In his letter, Kerr advanced the legal argument that powers granted to him under Section 64 of the Australian Constitution meant he could determine (decide the fate of) the commission of his ministers, including the Prime Minister. Specifically, Section 64 states that 'the Governor-General may appoint officers to administer such departments of State of the Commonwealth as the Governor-General in Council may establish'.
Kerr later cited advice from the Chief Justice of the High Court of Australia Sir Garfield Barwick as a major factor in making his decision. Barwick wrote to Kerr on 10 November stating that the Governor-General had the authority to withdraw Whitlam's commission. Some legal experts on the Constitution have subsequently expressed doubt that the reserve power of Section 64 does in fact enable the governor-general to dismiss a government with a majority in the House of Representatives.
In the letter to Whitlam, Kerr proposed to commission Malcolm Fraser as caretaker Prime Minister and this is what followed. Fraser immediately took steps to use the opposition Liberal-Country Party coalition's numbers in the Senate to have Supply (the budget bills) passed, thus breaking the deadlock and ending the financial crisis. Both houses of parliament were simultaneously dissolved and a general election called. In the election, held on 13 December 1975, the coalition secured a very large majority.
The termination of Whitlam's commission was the culmination of events beginning in October 1975. The refusal of the Senate to vote on the government's budget bills had resulted in a deadlock between it and the House of Representatives. The Coalition was able to block Supply in the Senate with the support of two non-Labor senators who had recently been appointed to vacated Labor seats. In justifying this unprecedented action, Malcolm Fraser claimed that the Labor Party was unfit to govern, citing as evidence the ‘Loans Affair’ – the Whitlam government’s attempts to raise $4 billion in foreign loans.
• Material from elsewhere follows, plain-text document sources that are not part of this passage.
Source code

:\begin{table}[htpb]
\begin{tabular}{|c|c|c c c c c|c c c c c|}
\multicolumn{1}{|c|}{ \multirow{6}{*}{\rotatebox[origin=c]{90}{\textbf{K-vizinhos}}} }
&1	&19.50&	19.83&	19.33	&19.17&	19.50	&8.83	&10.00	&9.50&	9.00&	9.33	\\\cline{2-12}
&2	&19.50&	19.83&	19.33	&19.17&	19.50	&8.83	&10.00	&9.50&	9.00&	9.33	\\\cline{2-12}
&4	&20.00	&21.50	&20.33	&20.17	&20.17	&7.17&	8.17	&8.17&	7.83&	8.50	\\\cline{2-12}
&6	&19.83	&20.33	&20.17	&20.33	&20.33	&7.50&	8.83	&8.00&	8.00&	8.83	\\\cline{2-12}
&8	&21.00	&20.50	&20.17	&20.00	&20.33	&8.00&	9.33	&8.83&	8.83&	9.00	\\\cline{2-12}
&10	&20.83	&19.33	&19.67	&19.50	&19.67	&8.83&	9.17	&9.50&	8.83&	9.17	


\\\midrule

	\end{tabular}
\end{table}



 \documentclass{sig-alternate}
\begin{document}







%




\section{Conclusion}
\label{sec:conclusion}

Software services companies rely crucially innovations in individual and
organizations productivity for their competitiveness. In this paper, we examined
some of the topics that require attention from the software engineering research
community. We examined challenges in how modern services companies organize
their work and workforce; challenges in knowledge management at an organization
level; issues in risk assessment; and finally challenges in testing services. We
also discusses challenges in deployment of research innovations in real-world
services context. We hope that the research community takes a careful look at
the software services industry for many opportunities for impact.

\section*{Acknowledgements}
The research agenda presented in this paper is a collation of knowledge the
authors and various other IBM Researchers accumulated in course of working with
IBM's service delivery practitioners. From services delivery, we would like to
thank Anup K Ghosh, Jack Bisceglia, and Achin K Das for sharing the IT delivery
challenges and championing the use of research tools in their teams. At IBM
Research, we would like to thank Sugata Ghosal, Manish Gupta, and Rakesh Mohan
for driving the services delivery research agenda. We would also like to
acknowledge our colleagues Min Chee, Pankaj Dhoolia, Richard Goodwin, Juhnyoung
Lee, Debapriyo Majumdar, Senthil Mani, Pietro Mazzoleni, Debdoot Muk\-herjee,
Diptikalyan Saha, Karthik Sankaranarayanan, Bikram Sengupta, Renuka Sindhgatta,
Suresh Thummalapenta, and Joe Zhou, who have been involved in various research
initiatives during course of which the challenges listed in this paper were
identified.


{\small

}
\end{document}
Kerr had been appointed Governor-General on 27 February 1974, and despite the controversy surrounding the dismissal, he remained in the role until 1977. Whitlam led the opposition until 1977. Both men argued that their own positions on the dismissal had been correct. Whitlam has consistently maintained he was the victim of a conspiracy that subverted the parliamentary principle that governments are made and unmade in the House of Representatives.